▶ [Work to complete]: Down to the final line, return the records unchanged.

▶ [Raw data]:
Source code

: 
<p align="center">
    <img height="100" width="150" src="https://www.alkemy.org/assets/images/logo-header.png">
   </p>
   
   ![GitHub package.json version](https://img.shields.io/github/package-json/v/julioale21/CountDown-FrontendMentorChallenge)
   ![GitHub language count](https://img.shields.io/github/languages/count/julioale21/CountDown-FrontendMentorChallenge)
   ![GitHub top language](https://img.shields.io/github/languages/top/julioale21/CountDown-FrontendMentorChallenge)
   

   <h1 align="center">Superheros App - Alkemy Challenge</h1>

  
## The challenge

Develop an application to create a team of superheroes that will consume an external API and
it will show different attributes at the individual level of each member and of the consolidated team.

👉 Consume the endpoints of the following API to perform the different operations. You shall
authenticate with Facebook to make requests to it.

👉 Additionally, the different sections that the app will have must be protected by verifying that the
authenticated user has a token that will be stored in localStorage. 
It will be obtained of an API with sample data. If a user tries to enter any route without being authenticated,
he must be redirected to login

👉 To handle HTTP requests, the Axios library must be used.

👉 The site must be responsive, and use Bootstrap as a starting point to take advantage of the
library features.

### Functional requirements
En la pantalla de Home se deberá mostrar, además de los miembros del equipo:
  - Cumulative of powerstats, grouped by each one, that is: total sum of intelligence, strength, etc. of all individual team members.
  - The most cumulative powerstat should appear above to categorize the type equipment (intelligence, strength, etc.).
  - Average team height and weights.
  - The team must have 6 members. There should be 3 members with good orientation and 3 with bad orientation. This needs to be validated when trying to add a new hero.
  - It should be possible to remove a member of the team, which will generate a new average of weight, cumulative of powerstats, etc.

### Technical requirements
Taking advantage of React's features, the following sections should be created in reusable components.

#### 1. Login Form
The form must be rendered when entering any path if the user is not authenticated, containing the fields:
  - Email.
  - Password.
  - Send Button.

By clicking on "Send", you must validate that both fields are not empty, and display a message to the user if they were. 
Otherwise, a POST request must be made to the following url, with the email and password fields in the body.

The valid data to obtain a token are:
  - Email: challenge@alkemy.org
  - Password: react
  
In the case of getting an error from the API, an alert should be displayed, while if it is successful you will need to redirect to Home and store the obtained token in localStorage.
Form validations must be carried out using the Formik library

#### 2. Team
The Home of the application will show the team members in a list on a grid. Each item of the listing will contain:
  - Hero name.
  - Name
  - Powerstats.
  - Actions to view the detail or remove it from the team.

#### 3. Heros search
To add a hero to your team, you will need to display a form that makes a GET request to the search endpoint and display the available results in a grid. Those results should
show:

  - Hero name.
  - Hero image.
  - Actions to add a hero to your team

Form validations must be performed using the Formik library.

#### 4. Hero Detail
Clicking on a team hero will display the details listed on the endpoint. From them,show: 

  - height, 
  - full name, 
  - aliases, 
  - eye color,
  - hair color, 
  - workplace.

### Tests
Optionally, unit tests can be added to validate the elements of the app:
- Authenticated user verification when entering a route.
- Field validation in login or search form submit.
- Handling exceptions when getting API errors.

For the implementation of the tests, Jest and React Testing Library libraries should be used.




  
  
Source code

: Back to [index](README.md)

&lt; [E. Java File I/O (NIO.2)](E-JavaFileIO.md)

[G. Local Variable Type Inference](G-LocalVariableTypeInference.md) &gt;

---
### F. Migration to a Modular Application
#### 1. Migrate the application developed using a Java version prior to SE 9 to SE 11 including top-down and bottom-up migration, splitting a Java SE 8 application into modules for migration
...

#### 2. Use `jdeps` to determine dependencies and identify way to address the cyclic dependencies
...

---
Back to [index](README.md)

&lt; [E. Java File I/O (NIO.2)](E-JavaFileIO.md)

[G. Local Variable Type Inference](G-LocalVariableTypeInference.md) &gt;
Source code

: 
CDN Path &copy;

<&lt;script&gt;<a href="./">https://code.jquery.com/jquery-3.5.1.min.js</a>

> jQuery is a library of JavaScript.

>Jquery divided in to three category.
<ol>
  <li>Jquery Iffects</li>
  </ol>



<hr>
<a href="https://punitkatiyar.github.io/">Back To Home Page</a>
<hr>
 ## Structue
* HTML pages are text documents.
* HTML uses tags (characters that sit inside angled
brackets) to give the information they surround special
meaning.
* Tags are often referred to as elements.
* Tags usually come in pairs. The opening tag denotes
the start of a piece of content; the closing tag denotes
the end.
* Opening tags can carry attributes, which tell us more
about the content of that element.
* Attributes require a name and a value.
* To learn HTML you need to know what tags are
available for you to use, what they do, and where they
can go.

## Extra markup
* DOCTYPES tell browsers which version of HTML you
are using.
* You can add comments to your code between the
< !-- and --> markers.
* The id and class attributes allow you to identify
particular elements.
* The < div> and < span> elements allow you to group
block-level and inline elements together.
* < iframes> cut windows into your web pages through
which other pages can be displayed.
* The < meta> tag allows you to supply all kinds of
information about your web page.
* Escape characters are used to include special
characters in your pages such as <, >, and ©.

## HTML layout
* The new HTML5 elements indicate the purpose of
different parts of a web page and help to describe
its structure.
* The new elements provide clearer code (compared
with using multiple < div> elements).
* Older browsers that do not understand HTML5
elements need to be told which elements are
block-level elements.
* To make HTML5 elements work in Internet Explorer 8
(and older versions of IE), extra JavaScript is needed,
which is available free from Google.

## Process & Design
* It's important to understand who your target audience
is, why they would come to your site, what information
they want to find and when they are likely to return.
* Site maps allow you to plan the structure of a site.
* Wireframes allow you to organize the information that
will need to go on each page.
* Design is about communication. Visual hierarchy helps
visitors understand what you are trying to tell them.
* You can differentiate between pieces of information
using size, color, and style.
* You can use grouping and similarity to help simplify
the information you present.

▶ [Solution to this exercise]:
Source code

: 
<p align="center">
    <img height="100" width="150" src="https://www.alkemy.org/assets/images/logo-header.png">
   </p>
   
   ![GitHub package.json version](https://img.shields.io/github/package-json/v/julioale21/CountDown-FrontendMentorChallenge)
   ![GitHub language count](https://img.shields.io/github/languages/count/julioale21/CountDown-FrontendMentorChallenge)
   ![GitHub top language](https://img.shields.io/github/languages/top/julioale21/CountDown-FrontendMentorChallenge)
   

   <h1 align="center">Superheros App - Alkemy Challenge</h1>

  
## The challenge

Develop an application to create a team of superheroes that will consume an external API and
it will show different attributes at the individual level of each member and of the consolidated team.

👉 Consume the endpoints of the following API to perform the different operations. You shall
authenticate with Facebook to make requests to it.

👉 Additionally, the different sections that the app will have must be protected by verifying that the
authenticated user has a token that will be stored in localStorage. 
It will be obtained of an API with sample data. If a user tries to enter any route without being authenticated,
he must be redirected to login

👉 To handle HTTP requests, the Axios library must be used.

👉 The site must be responsive, and use Bootstrap as a starting point to take advantage of the
library features.

### Functional requirements
En la pantalla de Home se deberá mostrar, además de los miembros del equipo:
  - Cumulative of powerstats, grouped by each one, that is: total sum of intelligence, strength, etc. of all individual team members.
  - The most cumulative powerstat should appear above to categorize the type equipment (intelligence, strength, etc.).
  - Average team height and weights.
  - The team must have 6 members. There should be 3 members with good orientation and 3 with bad orientation. This needs to be validated when trying to add a new hero.
  - It should be possible to remove a member of the team, which will generate a new average of weight, cumulative of powerstats, etc.

### Technical requirements
Taking advantage of React's features, the following sections should be created in reusable components.

#### 1. Login Form
The form must be rendered when entering any path if the user is not authenticated, containing the fields:
  - Email.
  - Password.
  - Send Button.

By clicking on "Send", you must validate that both fields are not empty, and display a message to the user if they were. 
Otherwise, a POST request must be made to the following url, with the email and password fields in the body.

The valid data to obtain a token are:
  - Email: challenge@alkemy.org
  - Password: react
  
In the case of getting an error from the API, an alert should be displayed, while if it is successful you will need to redirect to Home and store the obtained token in localStorage.
Form validations must be carried out using the Formik library

#### 2. Team
The Home of the application will show the team members in a list on a grid. Each item of the listing will contain:
  - Hero name.
  - Name
  - Powerstats.
  - Actions to view the detail or remove it from the team.

#### 3. Heros search
To add a hero to your team, you will need to display a form that makes a GET request to the search endpoint and display the available results in a grid. Those results should
show:

  - Hero name.
  - Hero image.
  - Actions to add a hero to your team

Form validations must be performed using the Formik library.

#### 4. Hero Detail
Clicking on a team hero will display the details listed on the endpoint. From them,show: 

  - height, 
  - full name, 
  - aliases, 
  - eye color,
  - hair color, 
  - workplace.

### Tests
Optionally, unit tests can be added to validate the elements of the app:
- Authenticated user verification when entering a route.
- Field validation in login or search form submit.
- Handling exceptions when getting API errors.

For the implementation of the tests, Jest and React Testing Library libraries should be used.




  
  
Source code

: Back to [index](README.md)

&lt; [E. Java File I/O (NIO.2)](E-JavaFileIO.md)

[G. Local Variable Type Inference](G-LocalVariableTypeInference.md) &gt;

---
### F. Migration to a Modular Application
#### 1. Migrate the application developed using a Java version prior to SE 9 to SE 11 including top-down and bottom-up migration, splitting a Java SE 8 application into modules for migration
...

#### 2. Use `jdeps` to determine dependencies and identify way to address the cyclic dependencies
...

---
Back to [index](README.md)

&lt; [E. Java File I/O (NIO.2)](E-JavaFileIO.md)

[G. Local Variable Type Inference](G-LocalVariableTypeInference.md) &gt;
Source code

: 
CDN Path &copy;

<&lt;script&gt;<a href="./">https://code.jquery.com/jquery-3.5.1.min.js</a>

> jQuery is a library of JavaScript.

>Jquery divided in to three category.
<ol>
  <li>Jquery Iffects</li>
  </ol>



<hr>
<a href="https://punitkatiyar.github.io/">Back To Home Page</a>
<hr>
 ## Structue
* HTML pages are text documents.
* HTML uses tags (characters that sit inside angled
brackets) to give the information they surround special
meaning.
* Tags are often referred to as elements.
* Tags usually come in pairs. The opening tag denotes
the start of a piece of content; the closing tag denotes
the end.
* Opening tags can carry attributes, which tell us more
about the content of that element.
* Attributes require a name and a value.
* To learn HTML you need to know what tags are
available for you to use, what they do, and where they
can go.

## Extra markup
* DOCTYPES tell browsers which version of HTML you
are using.
* You can add comments to your code between the
< !-- and --> markers.
* The id and class attributes allow you to identify
particular elements.
* The < div> and < span> elements allow you to group
block-level and inline elements together.
* < iframes> cut windows into your web pages through
which other pages can be displayed.
* The < meta> tag allows you to supply all kinds of
information about your web page.
* Escape characters are used to include special
characters in your pages such as <, >, and ©.

## HTML layout
* The new HTML5 elements indicate the purpose of
different parts of a web page and help to describe
its structure.
* The new elements provide clearer code (compared
with using multiple < div> elements).
* Older browsers that do not understand HTML5
elements need to be told which elements are
block-level elements.
* To make HTML5 elements work in Internet Explorer 8
(and older versions of IE), extra JavaScript is needed,
which is available free from Google.

## Process & Design
* It's important to understand who your target audience
is, why they would come to your site, what information
they want to find and when they are likely to return.
* Site maps allow you to plan the structure of a site.
* Wireframes allow you to organize the information that
will need to go on each page.
* Design is about communication. Visual hierarchy helps
visitors understand what you are trying to tell them.
* You can differentiate between pieces of information
using size, color, and style.
* You can use grouping and similarity to help simplify
the information you present.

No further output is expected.